Dataset entries:
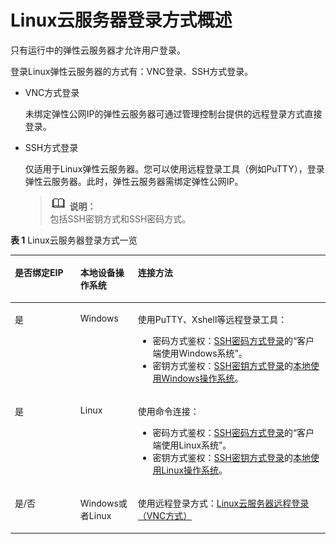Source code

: # Linux云服务器登录方式概述<a name="ZH-CN_TOPIC_0013771089"></a>

只有运行中的弹性云服务器才允许用户登录。

登录Linux弹性云服务器的方式有：VNC登录、SSH方式登录。

-   VNC方式登录

    未绑定弹性公网IP的弹性云服务器可通过管理控制台提供的远程登录方式直接登录。

-   SSH方式登录

    仅适用于Linux弹性云服务器。您可以使用远程登录工具（例如PuTTY），登录弹性云服务器。此时，弹性云服务器需绑定弹性公网IP。

    >![](public_sys-resources/icon-note.gif) **说明：**   
    >包括SSH密钥方式和SSH密码方式。  


**表 1**  Linux云服务器登录方式一览

<a name="table61081657112611"></a>
<table><thead align="left"><tr id="row191096571265"><th class="cellrowborder" valign="top" width="20.8020802080208%" id="mcps1.2.4.1.1"><p id="p1110985719266"><a name="p1110985719266"></a><a name="p1110985719266"></a>是否绑定EIP</p>
</th>
<th class="cellrowborder" valign="top" width="18.24182418241824%" id="mcps1.2.4.1.2"><p id="p9109175712263"><a name="p9109175712263"></a><a name="p9109175712263"></a>本地设备操作系统</p>
</th>
<th class="cellrowborder" valign="top" width="60.956095609560954%" id="mcps1.2.4.1.3"><p id="p101093571265"><a name="p101093571265"></a><a name="p101093571265"></a>连接方法</p>
</th>
</tr>
</thead>
<tbody><tr id="row1109257152618"><td class="cellrowborder" valign="top" width="20.8020802080208%" headers="mcps1.2.4.1.1 "><p id="p31093573261"><a name="p31093573261"></a><a name="p31093573261"></a>是</p>
</td>
<td class="cellrowborder" valign="top" width="18.24182418241824%" headers="mcps1.2.4.1.2 "><p id="p710918576262"><a name="p710918576262"></a><a name="p710918576262"></a>Windows</p>
</td>
<td class="cellrowborder" valign="top" width="60.956095609560954%" headers="mcps1.2.4.1.3 "><p id="p852021613318"><a name="p852021613318"></a><a name="p852021613318"></a>使用PuTTY、Xshell等远程登录工具：</p>
<a name="ul7459195253114"></a><a name="ul7459195253114"></a><ul id="ul7459195253114"><li>密码方式鉴权：<a href="SSH密码方式登录.md">SSH密码方式登录</a>的“客户端使用Windows系统”。</li><li>密钥方式鉴权：<a href="SSH密钥方式登录.md">SSH密钥方式登录</a>的<a href="SSH密钥方式登录.md#section47918167111724">本地使用Windows操作系统</a>。</li></ul>
</td>
</tr>
<tr id="row5621130122920"><td class="cellrowborder" valign="top" width="20.8020802080208%" headers="mcps1.2.4.1.1 "><p id="p186221930202910"><a name="p186221930202910"></a><a name="p186221930202910"></a>是</p>
</td>
<td class="cellrowborder" valign="top" width="18.24182418241824%" headers="mcps1.2.4.1.2 "><p id="p66221308296"><a name="p66221308296"></a><a name="p66221308296"></a>Linux</p>
</td>
<td class="cellrowborder" valign="top" width="60.956095609560954%" headers="mcps1.2.4.1.3 "><p id="p10622330122919"><a name="p10622330122919"></a><a name="p10622330122919"></a>使用命令连接：</p>
<a name="ul877312810369"></a><a name="ul877312810369"></a><ul id="ul877312810369"><li>密码方式鉴权：<a href="SSH密码方式登录.md">SSH密码方式登录</a>的“客户端使用Linux系统”。</li><li>密钥方式鉴权：<a href="SSH密钥方式登录.md">SSH密钥方式登录</a>的<a href="SSH密钥方式登录.md#section3666784111724">本地使用Linux操作系统</a>。</li></ul>
</td>
</tr>
<tr id="row1010913573268"><td class="cellrowborder" valign="top" width="20.8020802080208%" headers="mcps1.2.4.1.1 "><p id="p810935742618"><a name="p810935742618"></a><a name="p810935742618"></a>是/否</p>
</td>
<td class="cellrowborder" valign="top" width="18.24182418241824%" headers="mcps1.2.4.1.2 "><p id="p12109165719267"><a name="p12109165719267"></a><a name="p12109165719267"></a>Windows或者Linux</p>
</td>
<td class="cellrowborder" valign="top" width="60.956095609560954%" headers="mcps1.2.4.1.3 "><p id="p6109757112613"><a name="p6109757112613"></a><a name="p6109757112613"></a>使用远程登录方式：<a href="Linux云服务器远程登录（VNC方式）.md">Linux云服务器远程登录（VNC方式）</a></p>
</td>
</tr>
</tbody>
</table>

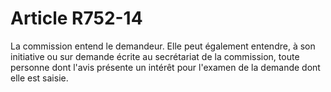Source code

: # Article R752-14

<p>La commission entend le demandeur. Elle peut également entendre, à son initiative ou sur demande écrite au secrétariat de la commission, toute personne dont l'avis présente un intérêt pour l'examen de la demande dont elle est saisie. </p>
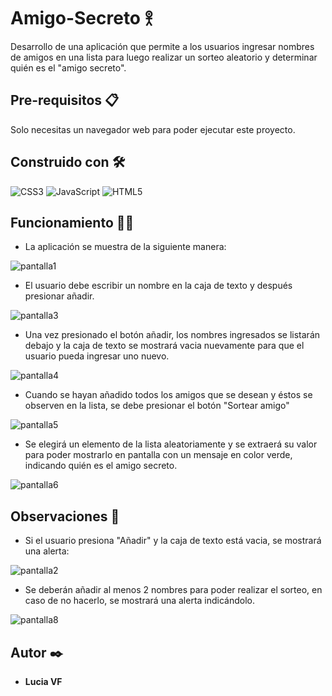 # Amigo-Secreto 𖨆

Desarrollo de una aplicación que permite a los usuarios ingresar nombres de amigos en una lista para luego realizar un sorteo aleatorio y determinar quién es el "amigo secreto".

## Pre-requisitos 📋

Solo necesitas un navegador web para poder ejecutar este proyecto.

## Construido con 🛠️

![CSS3](https://img.shields.io/badge/CSS3-%231572B6.svg?style=for-the-badge&logo=css3&logoColor=white)
![JavaScript](https://img.shields.io/badge/JavaScript-%23F7DF1E.svg?style=for-the-badge&logo=javascript&logoColor=black)
![HTML5](https://img.shields.io/badge/HTML5-%23E34F26.svg?style=for-the-badge&logo=html5&logoColor=white)

## Funcionamiento 👨‍💻

* La aplicación se muestra de la siguiente manera:
  
![pantalla1](https://github.com/user-attachments/assets/621e4df5-240b-4c96-b967-ba13f250ee49)

* El usuario debe escribir un nombre en la caja de texto y después presionar añadir.

![pantalla3](https://github.com/user-attachments/assets/fa78c716-f6ad-46e8-842d-e55953b506db)

* Una vez presionado el botón añadir, los nombres ingresados se listarán debajo y la caja de texto se mostrará vacia nuevamente para que el usuario pueda ingresar uno nuevo.

![pantalla4](https://github.com/user-attachments/assets/e3d33312-ccc5-401f-ac69-ed3a0f1998e7)

* Cuando se hayan añadido todos los amigos que se desean y éstos se observen en la lista, se debe presionar el botón "Sortear amigo"

![pantalla5](https://github.com/user-attachments/assets/de448b13-899d-415b-aa34-43db503db67f)

* Se elegirá un elemento de la lista aleatoriamente y se extraerá su valor para poder mostrarlo en pantalla con un mensaje en color verde, indicando quién es el amigo secreto.

![pantalla6](https://github.com/user-attachments/assets/507810d9-4c03-433f-aae7-d9ce7034d4b9)


## Observaciones 🔎

* Si el usuario presiona "Añadir" y la caja de texto está vacia, se mostrará una alerta:
  
![pantalla2](https://github.com/user-attachments/assets/5906d9b9-9777-43ac-b711-593e3a31fa11)

* Se deberán añadir al menos 2 nombres para poder realizar el sorteo, en caso de no hacerlo, se mostrará una alerta indicándolo.

![pantalla8](https://github.com/user-attachments/assets/2bac3d03-2ddf-42a5-bd8f-d718f1179c8a)


## Autor ✒️

* **Lucia  VF** 
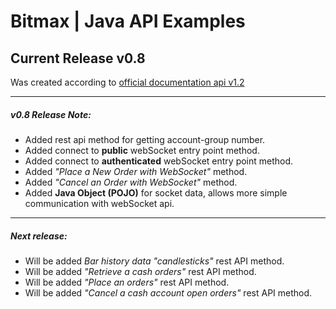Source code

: Bitmax | Java API Examples
==============================================

Current Release v0.8
----------------------------------------------

Was created according to 
[official documentation api v1.2](https://github.com/bitmax-exchange/api-doc/blob/master/bitmax-api-doc-v1.2.md)

----------------------------------------------
##### v0.8 Release Note:
* Added rest api method for getting account-group number.
* Added connect to **public** webSocket entry point method.
* Added connect to **authenticated** webSocket entry point method.
* Added *"Place a New Order with WebSocket"* method.
* Added *"Cancel an Order with WebSocket"* method.
* Added **Java Object (POJO)** for socket data, allows more simple communication with webSocket api.

----------------------------------------------
##### Next release:
* Will be added *Bar history data "candlesticks"* rest API method.
* Will be added *"Retrieve a cash orders"* rest API method.
* Will be added *"Place an orders"* rest API method.
* Will be added *"Cancel a cash account open orders"* rest API method.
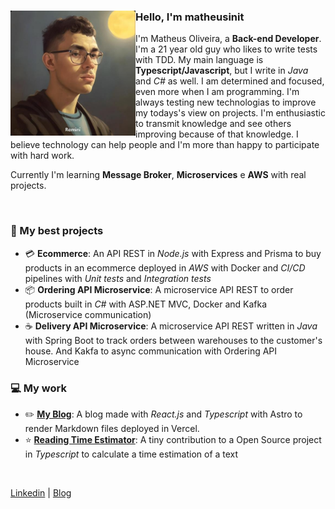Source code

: <div>

 <img align="left" height="200px" src="./ProfilePhoto.jpg" alt="Profile picture">
 
 <h3>Hello, I'm matheusinit</h3>

 I'm Matheus Oliveira, a **Back-end Developer**. I'm a 21 year old guy who likes to write tests with TDD. My main language is **Typescript/Javascript**, but I write in _Java_ and _C#_ as well. I am determined and focused, even more when I am programming. I'm always testing new technologias to improve my todays's view on projects. I'm enthusiastic to transmit knowledge and see others improving because of that knowledge. I believe technology can help people and I'm more than happy to participate with hard work.
 
Currently I'm learning **Message Broker**, **Microservices** e **AWS** with real projects.

<br/>
 
 ### 📌 My best projects 
- 💳 **Ecommerce**: An API REST in _Node.js_ with Express and Prisma to buy products in an ecommerce deployed in _AWS_ with Docker and _CI/CD_ pipelines with _Unit tests_ and _Integration tests_
- 📦 **Ordering API Microservice**: A microservice API REST to order products built in _C#_ with ASP.NET MVC, Docker and Kafka (Microservice communication)
- ☕ **Delivery API Microservice**: A microservice API REST written in _Java_ with Spring Boot to track orders between warehouses to the customer's house. And Kakfa to async communication with Ordering API Microservice

 ### 💻 My work
- ✏️ [**My Blog**](https://matheusinit.vercel.app): A blog made with _React.js_ and _Typescript_ with Astro to render Markdown files deployed in Vercel.
- ⭐ [**Reading Time Estimator**](https://github.com/lbenie/reading-time-estimator): A tiny contribution to a Open Source project in _Typescript_ to calculate a time estimation of a text
</div>

<br/>

[Linkedin](https://www.linkedin.com/in/gabrielle-guimaraes-oliveira) |
[Blog](https://matheusinit.vercel.app)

TASK PROMPT:
Return the lines above, from the one containing "### 📌 My best projects" to the end, exactly as they stand.

COMPLETED EXERCISE:
 ### 📌 My best projects 
- 💳 **Ecommerce**: An API REST in _Node.js_ with Express and Prisma to buy products in an ecommerce deployed in _AWS_ with Docker and _CI/CD_ pipelines with _Unit tests_ and _Integration tests_
- 📦 **Ordering API Microservice**: A microservice API REST to order products built in _C#_ with ASP.NET MVC, Docker and Kafka (Microservice communication)
- ☕ **Delivery API Microservice**: A microservice API REST written in _Java_ with Spring Boot to track orders between warehouses to the customer's house. And Kakfa to async communication with Ordering API Microservice

 ### 💻 My work
- ✏️ [**My Blog**](https://matheusinit.vercel.app): A blog made with _React.js_ and _Typescript_ with Astro to render Markdown files deployed in Vercel.
- ⭐ [**Reading Time Estimator**](https://github.com/lbenie/reading-time-estimator): A tiny contribution to a Open Source project in _Typescript_ to calculate a time estimation of a text
</div>

<br/>

[Linkedin](https://www.linkedin.com/in/gabrielle-guimaraes-oliveira) |
[Blog](https://matheusinit.vercel.app)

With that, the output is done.